SIDANG TAHUNAN MPR - Bupati Klaten Hamenang Wajar Ismoyo bersama jajaran Forkopimda mengikuti kegiatan mendengarkan Sidang Tahunan MPR RI dan pidato kenegaraan Presiden RI di Ruang Rapat Paripurna DPRD Klaten, Jumat (14/8/2026). (TribunSolo/Ibnu Dwi Tamtomo)

Menurutnya, kolaborasi antara pemerintah pusat dan daerah menjadi penting agar berbagai kebijakan nasional dapat diterjemahkan menjadi program yang sesuai dengan kebutuhan masyarakat di daerah.

Pihaknya menegaskan, pemerintah Kabupaten siap mensupport dan mensukseskan program pemerintah pusat.

Hamenang berharap penguatan kolaborasi tersebut dapat membuka lebih banyak ruang bagi pemerintah daerah untuk menjalankan program yang memberikan manfaat langsung kepada masyarakat.

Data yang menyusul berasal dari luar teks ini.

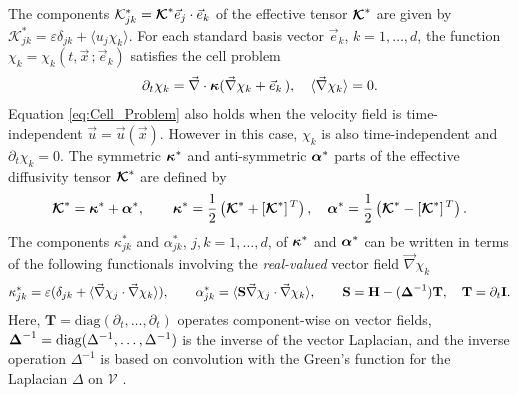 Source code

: \documentclass[11pt]{amsart}
\newcommand{\Tb}{\mathbf{T}}
\newcommand{\Hb}{\mathbf{H}}
\newcommand{\Ib}{\mathbf{I}}
\newcommand{\Sb}{\mathbf{S}}
\newcommand{\Kc}{\mathcal{K}}
\newcommand\Kbc{\mbox{\boldmath${\mathcal{K}}$}}
\newcommand{\Vc}{\mathcal{V}}
\newcommand\balpha{\mbox{\boldmath${\alpha}$}}
\newcommand\bDelta{\mbox{\boldmath${\Delta}$}}
\newcommand\bkappa{\mbox{\boldmath${\kappa}$}}
\begin{document}
The components $\Kc^*_{jk}=\Kbc^*\vec{e}_j\cdot\vec{e}_k$ of the effective
tensor $\Kbc^*$ are given by $\Kc^*_{jk}=\varepsilon\delta_{jk}+\langle u_j\chi_k\rangle$. For each
standard basis vector $\vec{e}_k$, $k=1,\ldots,d$, the function
$\chi_k=\chi_k(t,\vec{x}\,;\vec{e}_k)$ satisfies
\cite{Fannjiang:SIAM_JAM:333} the cell problem    
% 
\begin{align}\label{eq:Cell_Problem}
  \partial_t\chi_k=\vec{\nabla}\cdot\bkappa(\vec{\nabla}\chi_k+\vec{e}_k\,), \quad
  \langle\vec{\nabla}\chi_k\rangle=0.
\end{align}
%
Equation \eqref{eq:Cell_Problem} also holds
\cite{Fannjiang:SIAM_JAM:333} when the velocity field is
time-independent $\vec{u}=\vec{u}(\vec{x})$. However in this case, 
$\chi_k$ is also time-independent and $\partial_t\chi_k=0$. The symmetric $\bkappa^*$ and
anti-symmetric $\balpha^*$ parts of the effective diffusivity tensor
$\Kbc^*$ are defined by 
%
\begin{align}\label{eq:Symm_Anti-Symm}
  \Kbc^*=\bkappa^*+\balpha^*,\qquad
  \bkappa^*=\frac{1}{2}\left(\Kbc^*+[\Kbc^*]^{\,T}\right), \quad
  \balpha^*=\frac{1}{2}\left(\Kbc^*-[\Kbc^*]^{\,T}\right).
\end{align}
%
The components $\kappa^*_{jk}$ and $\alpha^*_{jk}$, $j,k=1,\ldots,d$, of $\bkappa^*$
and $\balpha^*$ can be written in terms of the following functionals
involving the \emph{real-valued} vector field $\vec{\nabla}\chi_k$
%
\begin{align}\label{eq:Eff_Diffusivity}
 \kappa^*_{jk}=\varepsilon(\delta_{jk}+\langle\vec{\nabla}\chi_j\cdot\vec{\nabla}\chi_k\rangle), \qquad
 \alpha^*_{jk}=\langle\Sb\vec{\nabla}\chi_j\cdot\vec{\nabla}\chi_k\rangle, \qquad
 \Sb=\Hb-(\bDelta^{-1})\Tb, \quad \Tb=\partial_t\Ib.
\end{align}
%
Here, $\Tb=\text{diag}(\partial_t,\ldots,\partial_t)$ operates component-wise on vector
fields, $\bDelta^{-1}=\text{diag}(\Delta^{-1},\ldots,\Delta^{-1})$ is the inverse of
the vector Laplacian, and the inverse operation $\Delta^{-1}$ is based on
convolution with the Green's function for the Laplacian $\Delta$ on $\Vc$
\cite{Stakgold:BVP:2000}.
\end{document}
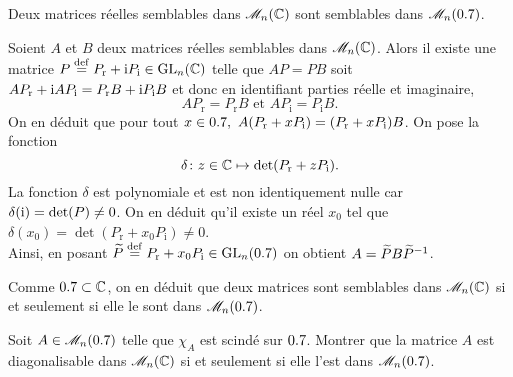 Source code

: \begin{prop}{}
    Deux matrices réelles semblables dans $\M_n(\C)$ sont semblables dans $\M_n(\R)$.
\end{prop}

\begin{preuve}
    Soient $A$ et $B$ deux matrices réelles semblables dans $\M_n(\C)$. Alors il existe une matrice $P \defeq P_{\mathrm{r}} + \i P_{\mathrm{i}} \in \Gl_n(\C)$ telle que $AP = PB$ soit $A P_{\mathrm{r}} + \i A P_{\mathrm{i}} = P_{\mathrm{r}} B + \i P_{\mathrm{i}} B$ et donc en identifiant parties réelle et imaginaire, $$A P_{\mathrm{r}} = P_{\mathrm{r}} B \text{ et } A P_{\mathrm{i}} = P_{\mathrm{i}} B.$$
    On en déduit que pour tout $x \in \R,\ A(P_{\mathrm{r}} + x P_{\mathrm{i}}) = (P_{\mathrm{r}} + x P_{\mathrm{i}})B$. On pose la fonction 
    $$\fonctionligne[\delta]{z \in \C}{\det(P_{\mathrm{r}} + z P_{\mathrm{i}})}.$$ 
    La fonction $\delta$ est polynomiale et est non identiquement nulle car $\delta(\i) = \det(P) \not=0$. On en déduit qu'il existe un réel $x_0$ tel que $\delta(x_0) = \det(P_{\mathrm{r}} + x_0 P_{\mathrm{i}}) \not=0$. \\
    Ainsi, en posant $\widetilde{P} \defeq P_{\mathrm{r}} + x_0 P_{\mathrm{i}} \in \Gl_n(\R)$ on obtient $A = \widetilde{P}B\Inv{\widetilde{P}}$.
\end{preuve}

\begin{remarque}
    Comme $\R \subset \C$, on en déduit que deux matrices sont semblables dans $\M_n(\C)$ si et seulement si elle le sont dans $\M_n(\R)$.
\end{remarque}

\begin{exercice}
    Soit $A \in \M_n(\R)$ telle que $\chi_A$ est scindé sur $\R$. Montrer que la matrice $A$ est diagonalisable dans $\M_n(\C)$ si et seulement si elle l'est dans $\M_n(\R)$.
\end{exercice} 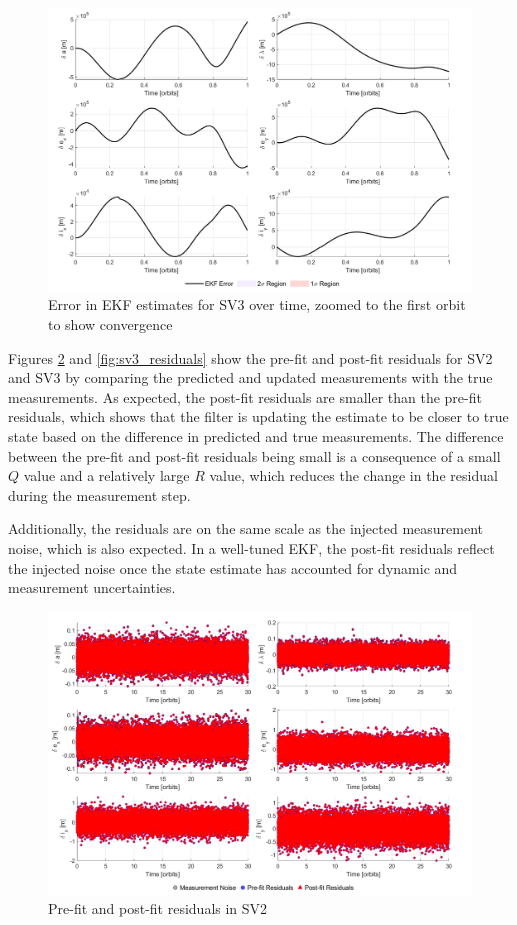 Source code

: \begin{figure}[H]
    \centering
    \includegraphics[width=0.7\linewidth]{sim/figures/PS8/EKF_error_SV3_zoomed.png}
    \caption{Error in EKF estimates for SV3 over time, zoomed to the first orbit to show convergence}
    \label{fig:sv3_ekf_error_zoomed}
\end{figure}

Figures \ref{fig:sv2_residuals} and \ref{fig:sv3_residuals} show the pre-fit and post-fit residuals for SV2 and SV3 by comparing the predicted and updated measurements with the true measurements. As expected, the post-fit residuals are smaller than the pre-fit residuals, which shows that the filter is updating the estimate to be closer to true state based on the difference in predicted and true measurements. The difference between the pre-fit and post-fit residuals being small is a consequence of a small $Q$ value and a relatively large $R$ value, which reduces the change in the residual during the measurement step. 

Additionally, the residuals are on the same scale as the injected measurement noise, which is also expected. In a well-tuned EKF, the post-fit residuals reflect the injected noise once the state estimate has accounted for dynamic and measurement uncertainties. 

\begin{figure}[H]
    \centering
    \includegraphics[width=0.7\linewidth]{sim/figures/PS8/residuals_SV2.png}
    \caption{Pre-fit and post-fit residuals in SV2}
    \label{fig:sv2_residuals}
\end{figure}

"Harapannya tentu semakin ada kolaborasi, semakin ada banyak program yang kemudian bisa membantu warga masyarakat kami di wilayah ini," jelasnya.

Soroti Dana Transfer Daerah

Selain penguatan sinergi pusat dan daerah, Hamenang turut menyoroti kebijakan efisiensi anggaran, khususnya terkait dana transfer ke daerah.

Ia berharap pemerintah pusat melakukan kajian dan evaluasi terhadap kebijakan tersebut agar kemampuan fiskal pemerintah daerah tetap terjaga.

Hamenang secara khusus menyoroti Dana Alokasi Khusus (DAK) yang menjadi salah satu sumber pembiayaan program pembangunan di daerah.

"Harapan kami ada kajian, ada revisi dari pemerintah pusat agar kemudian untuk DAK (Dana Alokasi Khusus) ini bisa memang ya angkanya tidak kemudian terjadi efisiensi seperti di tahun kemarin," ucapnya.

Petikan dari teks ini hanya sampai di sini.